Престарелый воин Александра Великого молча пожал руку сына, а почтенная Тиона, положив свою руку на плечо Гермона, проговорила:
— Там, в том месте, где эти мрачные птицы затемняют свет дня, погребено и то, что навлекло на тебя гнев Немезиды. Ты должен покинуть Египет. Говорят, что жизнь на чужбине, вдали от дорогой родины, тяжела, но Пергам стоит на греческой земле, и я уже вижу, как там засияют для тебя две звезды, которые отныне будут освещать твой жизненный путь: искусство и любовь.
И предсказание почтенной Тионы, этого доброго, преданного друга Гермона, исполнилось.
Повесть об Арахнее окончена. На берегу Нила завершилась она. В Пергаме же началась для Гермона новая жизнь. Став мужем Дафны и живя под одной кровлей с Мертилосом, Архиасом и верным Биасом, нашёл Гермон на этой новой родине всё то, о чём он во время своей слепоты мечтал и в чём видел благороднейшие стремления и цель человеческой жизни: искусство, любовь и дружбу. Он нисколько не сожалел о весёлой, оживлённой жизни в Александрии, потому что Пергам, быстро разрастаясь, превратился в такой город, который не уступал никакому другому греческому городу ни в интеллектуальной жизни, ни в художественном развитии. Из многочисленных работ Гермона сохранилась только одна голова галла. Но и это единственное его художественное произведение показывает потомству, что Гермон остался верен тому направлению в искусстве, которое основывалось на правдивой и реальной передаче натуры. Эта голова есть часть группы, изваянной Гермоном из мрамора, сюжетом для которой он взял тех двух братьев галлов, так мужественно подставлявших свою грудь стрелам македонских воинов там, на том страшном берегу, где он видел Ледшу в последний раз. Филетер, правитель Пергама, приобрёл эту группу и послал её в дар Птолемею, избавившему своим ужасным приказом и его страну от хищников-галлов. В египетской земле при раскопках нашли эту голову[177].

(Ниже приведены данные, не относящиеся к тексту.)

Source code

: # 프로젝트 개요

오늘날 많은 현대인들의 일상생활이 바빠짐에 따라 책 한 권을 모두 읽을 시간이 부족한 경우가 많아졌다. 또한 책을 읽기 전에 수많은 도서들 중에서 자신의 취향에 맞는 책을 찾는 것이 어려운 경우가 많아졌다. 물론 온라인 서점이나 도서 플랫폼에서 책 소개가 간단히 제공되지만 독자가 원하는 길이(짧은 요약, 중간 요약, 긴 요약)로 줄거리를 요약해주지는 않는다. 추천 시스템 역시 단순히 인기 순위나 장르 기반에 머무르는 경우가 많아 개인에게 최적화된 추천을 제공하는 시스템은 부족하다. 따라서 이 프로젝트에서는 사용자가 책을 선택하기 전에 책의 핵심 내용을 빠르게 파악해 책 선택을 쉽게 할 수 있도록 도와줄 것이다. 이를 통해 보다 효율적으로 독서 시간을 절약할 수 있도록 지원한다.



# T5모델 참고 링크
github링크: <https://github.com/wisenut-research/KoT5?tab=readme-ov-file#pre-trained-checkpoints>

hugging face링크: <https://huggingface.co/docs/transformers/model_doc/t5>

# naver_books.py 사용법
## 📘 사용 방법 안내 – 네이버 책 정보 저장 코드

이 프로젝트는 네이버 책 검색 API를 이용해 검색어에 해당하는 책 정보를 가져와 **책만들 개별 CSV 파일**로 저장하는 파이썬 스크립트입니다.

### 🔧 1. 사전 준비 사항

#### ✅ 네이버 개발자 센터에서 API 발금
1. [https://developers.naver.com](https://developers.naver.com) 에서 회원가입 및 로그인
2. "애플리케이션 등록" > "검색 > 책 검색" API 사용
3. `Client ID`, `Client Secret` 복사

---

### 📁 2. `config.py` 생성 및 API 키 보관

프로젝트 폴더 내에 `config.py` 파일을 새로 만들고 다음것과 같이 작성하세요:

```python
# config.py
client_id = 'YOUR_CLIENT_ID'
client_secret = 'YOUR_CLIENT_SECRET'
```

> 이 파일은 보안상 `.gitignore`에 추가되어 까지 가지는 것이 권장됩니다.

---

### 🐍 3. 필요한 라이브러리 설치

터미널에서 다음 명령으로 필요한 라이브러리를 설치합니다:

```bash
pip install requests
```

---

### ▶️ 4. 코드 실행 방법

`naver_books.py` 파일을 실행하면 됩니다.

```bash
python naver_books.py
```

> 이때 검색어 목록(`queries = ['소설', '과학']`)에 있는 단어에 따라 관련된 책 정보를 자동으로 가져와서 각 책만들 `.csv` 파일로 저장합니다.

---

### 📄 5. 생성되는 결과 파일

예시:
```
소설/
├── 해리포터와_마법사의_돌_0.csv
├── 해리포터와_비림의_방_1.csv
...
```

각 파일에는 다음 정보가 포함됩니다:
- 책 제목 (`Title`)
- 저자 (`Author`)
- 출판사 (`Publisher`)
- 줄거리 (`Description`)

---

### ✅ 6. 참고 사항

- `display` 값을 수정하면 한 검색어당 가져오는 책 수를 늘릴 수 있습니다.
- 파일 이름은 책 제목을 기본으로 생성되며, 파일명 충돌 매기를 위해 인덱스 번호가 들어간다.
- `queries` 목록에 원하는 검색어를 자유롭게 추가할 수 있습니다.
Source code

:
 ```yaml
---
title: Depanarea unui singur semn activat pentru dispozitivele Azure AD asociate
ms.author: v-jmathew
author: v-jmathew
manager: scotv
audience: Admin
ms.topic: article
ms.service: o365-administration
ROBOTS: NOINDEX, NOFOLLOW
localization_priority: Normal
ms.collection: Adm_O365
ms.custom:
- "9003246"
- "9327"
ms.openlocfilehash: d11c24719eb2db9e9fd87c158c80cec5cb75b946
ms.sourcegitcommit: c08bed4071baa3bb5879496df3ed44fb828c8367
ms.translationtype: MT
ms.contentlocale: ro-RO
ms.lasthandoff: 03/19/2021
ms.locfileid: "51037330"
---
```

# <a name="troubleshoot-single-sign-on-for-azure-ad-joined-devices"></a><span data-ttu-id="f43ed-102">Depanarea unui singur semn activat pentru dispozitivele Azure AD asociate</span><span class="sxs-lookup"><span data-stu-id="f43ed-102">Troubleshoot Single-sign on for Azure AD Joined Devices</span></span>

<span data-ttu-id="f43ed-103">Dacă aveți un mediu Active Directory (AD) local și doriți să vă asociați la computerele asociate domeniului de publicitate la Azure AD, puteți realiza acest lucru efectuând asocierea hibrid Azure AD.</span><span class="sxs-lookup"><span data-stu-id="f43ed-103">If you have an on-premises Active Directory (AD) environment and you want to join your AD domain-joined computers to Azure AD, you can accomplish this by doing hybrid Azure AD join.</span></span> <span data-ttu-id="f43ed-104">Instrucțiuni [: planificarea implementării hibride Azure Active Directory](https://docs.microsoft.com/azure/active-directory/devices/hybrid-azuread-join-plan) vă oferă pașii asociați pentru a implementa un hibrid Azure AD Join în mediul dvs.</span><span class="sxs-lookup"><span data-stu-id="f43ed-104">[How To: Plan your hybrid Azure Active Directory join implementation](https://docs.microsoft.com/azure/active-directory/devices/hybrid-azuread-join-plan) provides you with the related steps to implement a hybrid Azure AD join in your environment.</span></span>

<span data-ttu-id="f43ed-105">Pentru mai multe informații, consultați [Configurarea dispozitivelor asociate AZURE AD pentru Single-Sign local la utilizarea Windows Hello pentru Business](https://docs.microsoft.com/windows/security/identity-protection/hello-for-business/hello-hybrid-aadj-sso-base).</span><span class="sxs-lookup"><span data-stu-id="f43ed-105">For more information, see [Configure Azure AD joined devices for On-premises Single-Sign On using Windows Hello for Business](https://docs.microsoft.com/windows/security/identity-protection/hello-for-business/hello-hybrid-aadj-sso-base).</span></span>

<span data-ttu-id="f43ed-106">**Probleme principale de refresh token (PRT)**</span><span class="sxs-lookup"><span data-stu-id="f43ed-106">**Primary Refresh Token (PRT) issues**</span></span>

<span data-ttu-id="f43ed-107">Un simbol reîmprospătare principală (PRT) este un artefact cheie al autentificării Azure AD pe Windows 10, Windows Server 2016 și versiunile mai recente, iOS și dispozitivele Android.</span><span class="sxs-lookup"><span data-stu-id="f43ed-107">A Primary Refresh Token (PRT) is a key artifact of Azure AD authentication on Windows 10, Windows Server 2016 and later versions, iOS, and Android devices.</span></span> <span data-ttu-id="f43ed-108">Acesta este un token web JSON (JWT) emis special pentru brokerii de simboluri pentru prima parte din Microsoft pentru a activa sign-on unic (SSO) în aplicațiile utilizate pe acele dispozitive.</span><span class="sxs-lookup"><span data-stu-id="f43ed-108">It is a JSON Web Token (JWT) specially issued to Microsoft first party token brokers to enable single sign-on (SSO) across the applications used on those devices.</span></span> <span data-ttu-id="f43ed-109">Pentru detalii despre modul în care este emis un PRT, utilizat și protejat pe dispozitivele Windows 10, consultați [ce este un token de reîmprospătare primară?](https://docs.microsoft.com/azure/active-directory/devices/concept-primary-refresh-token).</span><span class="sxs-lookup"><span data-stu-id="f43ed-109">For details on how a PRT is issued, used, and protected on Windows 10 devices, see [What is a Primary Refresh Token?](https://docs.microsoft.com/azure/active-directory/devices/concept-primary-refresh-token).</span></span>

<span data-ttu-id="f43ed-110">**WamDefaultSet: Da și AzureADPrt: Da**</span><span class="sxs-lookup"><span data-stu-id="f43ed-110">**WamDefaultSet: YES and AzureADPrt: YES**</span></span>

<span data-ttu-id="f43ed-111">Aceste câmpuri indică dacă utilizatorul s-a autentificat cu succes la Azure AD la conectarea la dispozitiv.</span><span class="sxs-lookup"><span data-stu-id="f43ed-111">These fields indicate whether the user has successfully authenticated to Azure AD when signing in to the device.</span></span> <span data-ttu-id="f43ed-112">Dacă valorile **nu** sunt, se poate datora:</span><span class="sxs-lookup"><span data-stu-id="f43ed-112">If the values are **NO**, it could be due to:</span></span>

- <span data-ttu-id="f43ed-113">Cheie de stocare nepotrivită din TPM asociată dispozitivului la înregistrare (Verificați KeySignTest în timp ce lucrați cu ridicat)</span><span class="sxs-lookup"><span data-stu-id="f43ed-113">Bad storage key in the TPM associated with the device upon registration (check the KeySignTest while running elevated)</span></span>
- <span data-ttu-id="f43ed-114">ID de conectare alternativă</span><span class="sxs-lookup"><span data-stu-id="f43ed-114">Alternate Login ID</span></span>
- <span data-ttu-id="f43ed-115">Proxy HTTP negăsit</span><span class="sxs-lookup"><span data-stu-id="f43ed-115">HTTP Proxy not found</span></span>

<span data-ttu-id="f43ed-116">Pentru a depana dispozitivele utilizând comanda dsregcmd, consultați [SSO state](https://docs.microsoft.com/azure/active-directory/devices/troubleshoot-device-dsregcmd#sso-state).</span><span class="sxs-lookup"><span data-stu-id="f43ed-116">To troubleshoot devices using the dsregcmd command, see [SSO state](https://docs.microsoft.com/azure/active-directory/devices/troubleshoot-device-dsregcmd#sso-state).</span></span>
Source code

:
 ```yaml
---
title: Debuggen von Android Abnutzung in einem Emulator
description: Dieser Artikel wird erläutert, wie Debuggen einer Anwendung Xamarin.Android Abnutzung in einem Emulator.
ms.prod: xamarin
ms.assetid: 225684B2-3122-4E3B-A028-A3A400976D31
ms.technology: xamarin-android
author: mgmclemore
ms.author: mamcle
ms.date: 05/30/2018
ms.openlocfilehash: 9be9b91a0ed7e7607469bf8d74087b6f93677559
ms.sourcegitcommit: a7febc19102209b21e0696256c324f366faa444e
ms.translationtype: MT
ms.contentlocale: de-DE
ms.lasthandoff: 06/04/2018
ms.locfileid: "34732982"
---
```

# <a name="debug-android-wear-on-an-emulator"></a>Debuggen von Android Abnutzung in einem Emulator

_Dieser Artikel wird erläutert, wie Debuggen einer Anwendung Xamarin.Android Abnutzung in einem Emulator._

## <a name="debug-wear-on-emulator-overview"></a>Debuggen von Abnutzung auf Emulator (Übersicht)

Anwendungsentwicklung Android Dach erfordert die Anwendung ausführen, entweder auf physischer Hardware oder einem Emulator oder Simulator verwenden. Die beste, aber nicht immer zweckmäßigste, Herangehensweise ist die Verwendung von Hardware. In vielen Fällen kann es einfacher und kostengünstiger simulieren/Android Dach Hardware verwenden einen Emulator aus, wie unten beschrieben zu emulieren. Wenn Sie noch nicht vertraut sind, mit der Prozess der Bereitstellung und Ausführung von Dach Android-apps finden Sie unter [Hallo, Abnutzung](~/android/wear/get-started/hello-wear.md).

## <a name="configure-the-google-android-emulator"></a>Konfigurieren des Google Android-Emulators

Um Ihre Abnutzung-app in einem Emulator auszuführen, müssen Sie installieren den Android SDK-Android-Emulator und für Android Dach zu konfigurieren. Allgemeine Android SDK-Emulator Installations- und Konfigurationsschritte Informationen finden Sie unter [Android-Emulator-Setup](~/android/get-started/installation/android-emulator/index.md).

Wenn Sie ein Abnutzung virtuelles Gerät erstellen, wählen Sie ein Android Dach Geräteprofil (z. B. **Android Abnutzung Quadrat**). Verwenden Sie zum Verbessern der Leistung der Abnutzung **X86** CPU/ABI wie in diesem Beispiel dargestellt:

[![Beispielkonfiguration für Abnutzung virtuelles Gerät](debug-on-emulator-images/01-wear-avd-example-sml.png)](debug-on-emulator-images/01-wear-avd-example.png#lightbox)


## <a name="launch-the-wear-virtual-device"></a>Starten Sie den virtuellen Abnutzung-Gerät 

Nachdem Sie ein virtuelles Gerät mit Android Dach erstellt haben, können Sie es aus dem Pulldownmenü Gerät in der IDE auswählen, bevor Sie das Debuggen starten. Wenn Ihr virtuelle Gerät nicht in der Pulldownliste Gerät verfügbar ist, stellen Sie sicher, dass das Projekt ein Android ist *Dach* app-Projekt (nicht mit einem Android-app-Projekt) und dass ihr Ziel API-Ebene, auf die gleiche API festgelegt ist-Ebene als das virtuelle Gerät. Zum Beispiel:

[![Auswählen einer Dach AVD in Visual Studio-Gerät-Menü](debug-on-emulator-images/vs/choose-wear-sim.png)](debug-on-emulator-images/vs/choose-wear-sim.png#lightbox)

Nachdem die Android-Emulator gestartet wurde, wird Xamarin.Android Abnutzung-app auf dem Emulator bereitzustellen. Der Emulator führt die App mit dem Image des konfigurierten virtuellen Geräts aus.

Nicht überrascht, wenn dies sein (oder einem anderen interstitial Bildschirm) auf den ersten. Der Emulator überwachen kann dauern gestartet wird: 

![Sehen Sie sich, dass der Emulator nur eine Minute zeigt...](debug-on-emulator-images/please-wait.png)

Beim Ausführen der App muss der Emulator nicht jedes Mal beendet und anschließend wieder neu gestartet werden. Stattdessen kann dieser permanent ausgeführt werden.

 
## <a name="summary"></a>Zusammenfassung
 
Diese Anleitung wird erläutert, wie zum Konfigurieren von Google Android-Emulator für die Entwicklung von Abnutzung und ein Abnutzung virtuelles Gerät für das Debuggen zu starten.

Много мотивов заимствовал Гермон из окружающей действительности, но он не избегал больше и идеальных сюжетов. Ему, слепому, открылся мир идей и идеальных представлений, и его богатое воображение черпало оттуда материал для великих произведений, а то настоящее счастье, которое он нашёл в любви Дафны, и слава, доставляемая ему его работами, увеличивали ещё больше его творческую силу. Плоды его неутомимой деятельности — «Аполлон, бог света, убивающий духа тьмы», так же как и его прекрасная «Арахнея», гордо смотрящая на только что оконченную ткань, благодаря которой она, более искусная ткачиха, победила богиню, — погибли для потомства. В этой последней статуе вольноотпущенник Биас тотчас же признал образ своей соплеменницы Ледши и молча подолгу смотрел на неё с восторгом. Исчезли также и колоссальных размеров произведения: «Битва Амазонок» и «Боги моря», заказанные для храма Посейдона в Пергаме. То, что было индивидуального в таланте Гермона, его стремление к правде и реальности, является отличительным признаком всех произведений его потомков, которыми до наших дней восторгаются и которые стали известны под собирательным названием: «Пергамское искусство». Для Гермона, так же как и для Дафны и Мертилоса, этот город стал второй родиной. Архиас был выбран в городской совет и окружён уважением и почестями. Счастье его единственной дочери, здоровые и умные внуки, слава, окружающая имена Гермона и Мертилоса, — всё это радовало его и было для него источником самой чистой и благородной гордости. И всё же его страстно тянуло на родину, с потерей которой его ничто не могло помирить. Поэтому Гермон счёл одним из самых счастливых дней своей жизни тот день, когда ему удалось получить для Архиаса позволение вернуться в Александрию. Царь Птолемей Филадельф прислал наконец художнику, так сильно возбудившему его недоверие, лавровый венок и поручил своему посланнику передать Гермону, Мертилосу, а также и их изгнанному родственнику приглашение возвратиться в его столицу. В благодарность за высокое наслаждение, доставляемое ему и его супруге работами Гермона, согласился он простить и позабыть всё то, что послужило поводом к изгнанию Архиаса.